A New York Democrat who has long advocated de-funding the Palestinian Authority, Rep. Anthony Weiner, told the Sun yesterday that he thought some of the measures articulated by Ms. Ros-Lehtinen would enjoy broad, bipartisan support in Congress as more lawmakers come to recognize that America's "propping up" the PA has been "wrongheaded."

"The only thing surprising about this is how unsurprising this is - that we're in the problem with this aid," Mr. Weiner said. "It has been based on the wrong foundation ever since it started back in the days of Oslo. It hasn't brought us a more pro-U.S. state of mind there. It hasn't brought us a more peaceful region. It hasn't brought us, arguably, improved services to the Palestinian people."

Yet Mr. Weiner cautioned that while support for cutting funding to the Palestinian Authority is high on Capitol Hill, it is uncertain whether the authority to slash diplomatic aid and ties rest with Congress as part of its power of the purse, or with the White House as part of the executive's power to set foreign policy.

"At the end of the day, the State Department has to come around on this stuff," Mr. Weiner said. The congressman added that he has begun circulating a letter to Mr. Bush requesting that his budget proposal next month exclude any funding for the Palestinian Authority.

Ms. Ros-Lehtinen and Mr. Weiner have been joined in their calls by Rep. Vito Fossella, a Republican of New York, who last week urged America to stop funding the Palestinian Arabs until Hamas pledges to disarm its militant wing. And yesterday, in a series of statements on political talk shows and in other press outlets, Republican Senators Hagel and Frist, of Nebraska and Tennessee, and Senator Obama, a Democrat of Illinois, all said American aid to the Palestinian Arabs should be cut until and unless Hamas disarms and ceases its support for the destruction of Israel.

The chairman of the Democratic National Committee, Howard Dean, too, said Mr. Bush should be supported in reducing aid.
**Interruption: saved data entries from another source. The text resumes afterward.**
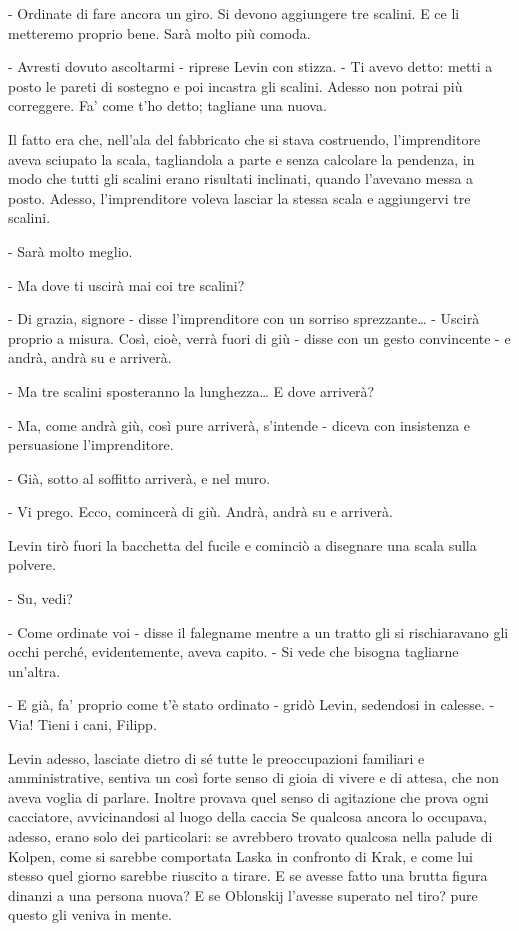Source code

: - Ordinate di fare ancora un giro. Si devono aggiungere tre scalini. E ce li metteremo proprio bene. Sarà molto più comoda. 

- Avresti dovuto ascoltarmi - riprese Levin con stizza. - Ti avevo detto: metti a posto le pareti di sostegno e poi incastra gli scalini. Adesso non potrai più correggere. Fa' come t'ho detto; tagliane una nuova. 

Il fatto era che, nell'ala del fabbricato che si stava costruendo, l'imprenditore aveva sciupato la scala, tagliandola a parte e senza calcolare la pendenza, in modo che tutti gli scalini erano risultati inclinati, quando l'avevano messa a posto. Adesso, l'imprenditore voleva lasciar la stessa scala e aggiungervi tre scalini. 

- Sarà molto meglio. 

- Ma dove ti uscirà mai coi tre scalini? 

- Di grazia, signore - disse l'imprenditore con un sorriso sprezzante\ldots{} - Uscirà proprio a misura. Così, cioè, verrà fuori di giù - disse con un gesto convincente - e andrà, andrà su e arriverà. 

- Ma tre scalini sposteranno la lunghezza\ldots{} E dove arriverà? 

- Ma, come andrà giù, così pure arriverà, s'intende - diceva con insistenza e persuasione l'imprenditore. 

- Già, sotto al soffitto arriverà, e nel muro. 

- Vi prego. Ecco, comincerà di giù. Andrà, andrà su e arriverà. 

Levin tirò fuori la bacchetta del fucile e cominciò a disegnare una scala sulla polvere. 

- Su, vedi? 

- Come ordinate voi - disse il falegname mentre a un tratto gli si rischiaravano gli occhi perché, evidentemente, aveva capito. - Si vede che bisogna tagliarne un'altra. 

- E già, fa' proprio come t'è stato ordinato - gridò Levin, sedendosi in calesse. - Via! Tieni i cani, Filipp. 

Levin adesso, lasciate dietro di sé tutte le preoccupazioni familiari e amministrative, sentiva un così forte senso di gioia di vivere e di attesa, che non aveva voglia di parlare. Inoltre provava quel senso di agitazione che prova ogni cacciatore, avvicinandosi al luogo della caccia Se qualcosa ancora lo occupava, adesso, erano solo dei particolari: se avrebbero trovato qualcosa nella palude di Kolpen, come si sarebbe comportata Laska in confronto di Krak, e come lui stesso quel giorno sarebbe riuscito a tirare. E se avesse fatto una brutta figura dinanzi a una persona nuova? E se Oblonskij l'avesse superato nel tiro? pure questo gli veniva in mente. 

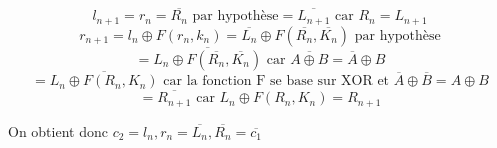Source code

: \documentclass[fleqn]{article}
\begin{document}
\[l_{n+1} = r_n = \overline{R_n} \text{ par hypothèse} = \boxed{\overline{L_{n+1}}} \text{ car } R_n = L_{n+1}\] 
\[r_{n+1} = l_n \oplus F(r_n, k_n) = \overline{L_n} \oplus F(\overline{R_n}, \overline{K_n}) \text{ par hypothèse}\]
\[= \overline{L_n \oplus F(\overline{R_n}, \overline{K_n})} \text{ car } \overline{A \oplus B} = \overline{A} \oplus B\]
\[= \overline{L_n \oplus F(R_n, K_n)} \text{ car la fonction F se base sur XOR et } \overline{A} \oplus \overline{B} = A \oplus B\]
\[= \boxed{\overline{R_{n+1}}} \text{ car } L_n \oplus F(R_n, K_n) = R_{n+1}\]\newline

\noindent On obtient donc $\boxed{c_2 = l_n, r_n = \overline{L_n}, \overline{R_n} = \overline{c_1}}$
\section{\normalsize}
\end{document}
The president has indicated that American assistance to the Palestinian Authority should be withheld after last week's elections, in which Hamas won 76 of the 132 seats in the Palestinian Legislative Council, until the terrorist organization disarms.

A scholar of Israel and the Middle East, and a former board member of the United States Institute of Peace, Daniel Pipes, said yesterday that while it is important for America to cut funding both to protect taxpayer money and signal its unwillingness to recognize terrorist authority, he doubts that any withholding measures by the federal government will affect the Palestinian Arabs' anti-Israel mind-set.

"I'm skeptical that given the type of momentum that exists, that it will make much difference," Mr. Pipes, who also writes a column for the Sun, said. "I see the Palestinian body politic as deeply radicalized, deeply hostile, and deeply problematic. I note, for example, that virtually every delegate elected to the legislative council rejects the existence of Israel."

"There are more fundamental shifts that need to take place. And I see a hiccup here," Mr. Pipes said of the calls to slash aid. "I don't see a fundamental shift."